We can see this in the SASS final assembly, the load from scan_value is an LDG (i.e. bypass L1, load directly from L2).

C++ memory model
However, this code does not comply with the C++ memory model, the loop load should have an acquire in it, so as not to depend on some accidental detail of the nvcc compiler or current CUDA hardware.
So I would put an acquire in the while load of line 2.
(Alternatively, you can mark the flags and scan_value pointers as volatile, see below why this is a bad idea).

Using libcu++ you can more efficiently rewrite this snippet as follows (see godbolt for a side by side comparison: https://cuda.godbolt.org/z/PqMTqjKEj

#include <cuda/atomic>

//add boilerplate to make it compile in compiler explorer
__global__ void example(int* flags, int* scan_value) {
    const auto bid = blockIdx.x;
    auto local_sum = clock64(); //something random
    //your code again
    if (threadIdx.x == 0) {
        //make sure to specify thread_scope_device, or you'll get the slow default thread_scope_system, which includes the CPU.
        auto f0 = cuda::atomic_ref<int, cuda::thread_scope_device>(flags[bid]);
        //no more RMW action, acquire to ensure.
        while(f0.load(cuda::memory_order_acquire) == 0) {
            __nanosleep(); //only if there are other warps that can run on the same block.
        }
        //if this were not in a loop, the next line might get reordered.
        //however nothing prevents the next line to read from L1, thus causing a temporal mismatch with flags.
        //the load(acquire) forces this.

        auto previous_sum = scan_value[bid];
        scan_value[bid+1] = previous_sum + local_sum;
        auto f1 = cuda::atomic_ref<int, cuda::thread_scope_device>(flags[bid + 1]);
        //release, not seq_cst
        f1.fetch_add(1, cuda::memory_order_release);
    }
}

Note that in your while loop, only the first load needs to have acquire, subsequent loads can be relaxed. Such an optimization would only be sensible if a lot of time is spend in the while loop, but in that cause you should add backoff, like so:

if (f0.load(cuda::memory_order_acquire) == 0) {
    while (f0.load(cuda::memory_order_relaxed) == 0) {
        //allow other warps in the same block to run
        __nanosleep();
    }
}

The difference between relaxed and acquire:

relaxed: while(f0.load(cuda::memory_order_relaxed) == 0) {}

.L_x_4:
 LD.E.STRONG.GPU R4, [R2] 
 ISETP.NE.AND P0, PT, R4, RZ, PT 
 @!P0 BRA `(.L_x_4)

acquire: while(f0.load(cuda::memory_order_acquire) == 0) {}

.L_x_6:
 LD.E.STRONG.GPU R4, [R2] 
 ISETP.NE.AND P0, PT, R4, RZ, PT 
 CCTL.IVALL 
 @!P0 BRA `(.L_x_6)

What about volatile?
In CUDA volatile means something different from standard C++ volatile.

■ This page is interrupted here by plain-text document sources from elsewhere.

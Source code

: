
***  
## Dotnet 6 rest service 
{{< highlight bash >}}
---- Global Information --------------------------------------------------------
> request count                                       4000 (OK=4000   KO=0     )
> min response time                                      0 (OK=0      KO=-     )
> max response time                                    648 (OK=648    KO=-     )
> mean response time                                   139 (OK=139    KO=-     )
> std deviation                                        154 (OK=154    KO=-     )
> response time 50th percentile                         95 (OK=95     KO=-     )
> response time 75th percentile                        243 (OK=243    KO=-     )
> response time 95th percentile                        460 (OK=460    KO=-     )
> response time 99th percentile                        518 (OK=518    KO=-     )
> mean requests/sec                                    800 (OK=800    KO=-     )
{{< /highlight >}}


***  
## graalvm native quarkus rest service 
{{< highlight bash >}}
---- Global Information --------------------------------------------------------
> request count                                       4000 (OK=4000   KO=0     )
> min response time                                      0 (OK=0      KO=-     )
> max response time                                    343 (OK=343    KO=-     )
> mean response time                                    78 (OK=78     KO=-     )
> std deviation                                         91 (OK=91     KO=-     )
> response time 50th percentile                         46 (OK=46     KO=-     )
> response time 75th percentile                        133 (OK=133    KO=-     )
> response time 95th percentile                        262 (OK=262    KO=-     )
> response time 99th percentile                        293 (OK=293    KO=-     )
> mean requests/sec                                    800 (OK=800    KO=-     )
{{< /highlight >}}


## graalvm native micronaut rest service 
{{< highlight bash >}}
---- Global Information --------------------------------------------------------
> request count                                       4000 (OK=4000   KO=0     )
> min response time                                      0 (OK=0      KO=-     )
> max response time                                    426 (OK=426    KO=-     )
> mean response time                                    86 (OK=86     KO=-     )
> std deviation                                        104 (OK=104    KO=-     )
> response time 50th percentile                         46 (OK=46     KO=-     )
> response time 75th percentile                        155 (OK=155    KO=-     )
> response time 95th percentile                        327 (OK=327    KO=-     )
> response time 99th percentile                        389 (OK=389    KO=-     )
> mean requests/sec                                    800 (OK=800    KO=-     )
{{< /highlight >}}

For example, global pointers marked with it always go through the L2 cache. My advise is don't use it. Just stick with the atomics with C++ semantics provided in the <cuda/atomic> header.
Yes, you can write code that is fractionally faster that way, but the added complexity is just not worth it.
It prevents standard parallel C++ code from being ported between the CPU and GPU. When you use volatile. There is no way to validate your GPU implementation against an existing known good CPU implementation.
If you stick to libcu++ atomics, then the GPU source can be near identical to CPU code.

Warning! due to block scheduling this code deadlocks
If you have more blocks executing than the GPU has SMs (which is common), then your code can deadlock. For example if the blocks are scheduled in descending order.
The book shows a fix for this deadlock on the next page.
There are other issues with this code. It forces blocks to wait on one another, this is inefficient, because only one block can do work at a time, cutting efficiency by a factor 50 on a GPU with 50 SMs.

Don't use this code, do a cascading reduction instead.